We jet off and judge for ourselves
Despite a predicted sales slowdown China remains the world’s largest new car market, so the inaugural ‘Best Car For China’ contest should be the start of something big. Mark Tisshaw is your judge
It’s soon apparent that this will be a case of finding out which VW is best
The Guangdong International Circuit is a flat, wide race track which has seen better days, with weeds in the gravel traps and brand new tower blocks and building sites looming ominously around it as the construction industry closes in on its valuable real estate.
So it isn’t the ideal venue at which to compare 23 different Chinese saloons, SUVS and MPVS, not one of which has even a hint of sporting intent.
Yet Chinese driving licenses are a tricky thing to come by, so it was to the circuit we went in order to help judge the first running of a new Chinese ‘car of the year’ competition, or Best Car For China, to give it its full and proper name.
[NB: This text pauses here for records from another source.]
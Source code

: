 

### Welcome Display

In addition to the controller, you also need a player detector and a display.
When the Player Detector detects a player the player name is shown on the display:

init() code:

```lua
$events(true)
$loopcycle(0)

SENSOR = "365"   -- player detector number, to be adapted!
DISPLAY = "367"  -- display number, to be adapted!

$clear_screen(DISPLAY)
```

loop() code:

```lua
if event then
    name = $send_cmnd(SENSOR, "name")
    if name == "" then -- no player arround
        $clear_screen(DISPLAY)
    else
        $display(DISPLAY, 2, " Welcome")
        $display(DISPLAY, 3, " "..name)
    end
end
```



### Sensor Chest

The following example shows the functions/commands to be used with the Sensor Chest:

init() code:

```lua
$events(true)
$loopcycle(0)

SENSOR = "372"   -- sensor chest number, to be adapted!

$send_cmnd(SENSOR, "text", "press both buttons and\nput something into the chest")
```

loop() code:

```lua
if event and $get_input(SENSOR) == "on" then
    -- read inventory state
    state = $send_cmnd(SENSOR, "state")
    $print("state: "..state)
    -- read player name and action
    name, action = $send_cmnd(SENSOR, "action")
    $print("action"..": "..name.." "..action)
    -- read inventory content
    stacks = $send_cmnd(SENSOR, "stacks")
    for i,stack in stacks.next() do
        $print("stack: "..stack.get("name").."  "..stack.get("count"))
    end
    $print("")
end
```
Anyway, who needs roads when you have cones on the main straight for a slalom, various gates to drive through, temporary speed humps between some of the corners, an emergency stop zone and still the opportunity to drive it like you stole it?
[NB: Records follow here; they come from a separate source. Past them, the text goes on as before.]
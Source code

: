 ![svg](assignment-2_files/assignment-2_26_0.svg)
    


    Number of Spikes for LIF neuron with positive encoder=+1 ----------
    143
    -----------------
I jest, but this is serious business. China is the world’s largest car market (24.7 million sold last year, although this year likely to fall marginally for the first time in a generation as the trade war with the US bites), so assembled here are most of the biggest sellers in the most important segments.
Sales numbers are the chief criteria for entry among this line-up. Each of China’s top-10 bestselling saloons between January and August this year were among them, a remarkable six of which are Volkswagens, including the best-selling Lavida, which shifted 284,655 units.
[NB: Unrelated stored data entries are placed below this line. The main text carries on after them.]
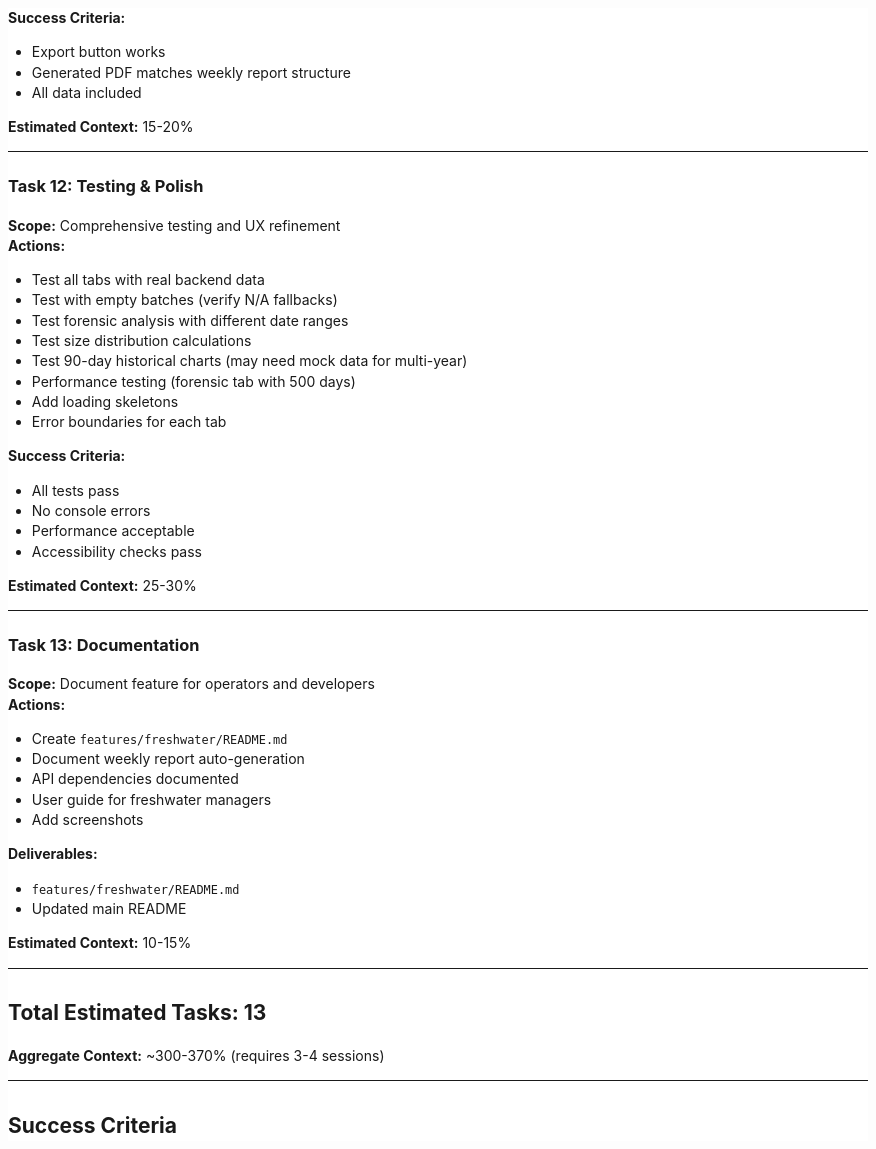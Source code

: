 **Success Criteria:**
- Export button works
- Generated PDF matches weekly report structure
- All data included

**Estimated Context:** 15-20%

---

### Task 12: Testing & Polish
**Scope:** Comprehensive testing and UX refinement  
**Actions:**
- Test all tabs with real backend data
- Test with empty batches (verify N/A fallbacks)
- Test forensic analysis with different date ranges
- Test size distribution calculations
- Test 90-day historical charts (may need mock data for multi-year)
- Performance testing (forensic tab with 500 days)
- Add loading skeletons
- Error boundaries for each tab

**Success Criteria:**
- All tests pass
- No console errors
- Performance acceptable
- Accessibility checks pass

**Estimated Context:** 25-30%

---

### Task 13: Documentation
**Scope:** Document feature for operators and developers  
**Actions:**
- Create `features/freshwater/README.md`
- Document weekly report auto-generation
- API dependencies documented
- User guide for freshwater managers
- Add screenshots

**Deliverables:**
- `features/freshwater/README.md`
- Updated main README

**Estimated Context:** 10-15%

---

## Total Estimated Tasks: 13
**Aggregate Context:** ~300-370% (requires 3-4 sessions)

---

## Success Criteria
The four top-selling MPVS are along too, including China’s biggest-selling vehicle in any class, the gloriously oddball Wuling Hongguang (296,663 sales).
The five top SUVS, including the all-conquering Haval H6, are present and correct, as are four of the best-selling electric vehicles. It’s not a surprise that China is the world’s biggest market for EVS, but it might raise eyebrows to learn that 200-mile-plus ranges are the norm across many of the big players.
Us judges are given a score sheet by the organisers, Chinese media giant Internet Info Agency. We can award a total of up to 105 points to each car. Some things are weighted more than others – seat comfort gets eight points to the five of acceleration – but the logic behind that is never properly explained. But after scoring a few cars, it all adds up to the kind of figure you would give out of 100 using any other system.
To the saloons first, then, and a gathering that feels more like an Avis car park than a prestigious automotive contest given the level of visual humdrumness present. ‘Hire car’ is a fairly apt description for the Nissan Sylphy and Toyota Corolla (not the new one coming here next year). Both feel robust but are devoid of any spark or flair and unable to shake the feeling of being products of committees – and ones assembled well over a decade a go at that.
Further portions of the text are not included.